Written by Maximillian von Briesen (mobyvb), Anna Laura Davenport (annalaura), Raphael Gontijo Lopes (iRapha), and Juliet K. Benjamin (julietkb) at MHacks V in 2015
##Concept This Text Simplifier is a beta version of a larger idea. The idea is simple: to help improve the global literacy rates. But it is hard to implement. Half of children not attending school come from conflict-afflicted areas. So the problem becomes not to bring them to education, but to bring the education to them. The obstacle is the lack of stability and access to resources. Textbooks and internet-dependent programs can be pricey and impossible.
Our idea is a tool that simplifies text. The essential concept is that a child, teen, or adult can type in a subject, chose a level, and have access to an article on their level to read. Then once they understand, they can choose a harder level. The program could be universal and distributed on tablets to households.
Since MHacks V is just 36 hours, what we have created is a beta version that uses the internet. Our text simplifier is a Chrome extension that edits a page and makes it easier to read by grade level. There is currently only one setting, and since our team is very new to natural language processing, it's not an incredibly drastic change. But it works.
##How it works The way this currently works is by using a list of the 10,000 most commonly used English words, ordered by frequency of use. Whenever it encounters a word that is not of a specific frequency or better, it replaces that word with the best fit synonym that's in the list of frequently used words. If it cannot find a synonym that is a better fit, and it is an adjective or an adverb, it removes the word entirely, since in many cases, sentences will keep their meaning regardless of these types of words.
This tool also has a method for finding the grammatical structure of a body of text by using the Natural Language Toolkit (NLTK). The NLTK has a tool that tokenizes each word in a sentence and assigns a part of speech to them. We then created a program that recognizes certain combinations of POS tags and creates phrases. These phrases are then visualized as subtrees in a tree that represents a sentence. This way, in the future, we can find these subtree "chunks" that can be removed or reworded for a much more flaw-proof way of simplifying. The problem now is efficiency, as navigating and manipulating the tree can be very slow. Here's an example of a sentence being parsed into a tree based on grammatical structures using Stanford's POS tagger.

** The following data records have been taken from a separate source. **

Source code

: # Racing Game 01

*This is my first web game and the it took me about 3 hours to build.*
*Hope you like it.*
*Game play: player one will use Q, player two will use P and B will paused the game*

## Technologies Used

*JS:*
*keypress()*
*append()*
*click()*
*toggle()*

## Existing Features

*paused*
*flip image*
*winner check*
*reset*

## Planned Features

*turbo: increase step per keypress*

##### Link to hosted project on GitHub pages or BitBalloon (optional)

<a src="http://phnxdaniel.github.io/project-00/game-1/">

##Examples ###Readability changes of different articles: "Readability" below refers to the Flesch-Kincaid Reading Ease score. A higher number means it is more readable by the formula detailed here.
This does in any way mean our application 100% works. Sometimes information can be lost or changed due to the fallibility of our method.
|Link||Readability before||Readability after|
These are relatively small changes in scores, because most of what we return is the same as the original. This is in large part due to how many words we are using to determine whether words are "too difficult". We're currently using the 10k most common words in English, reduced to about 7k common word stems. If this is reduced, the readability score improves, but once again, we run a higher risk of losing information.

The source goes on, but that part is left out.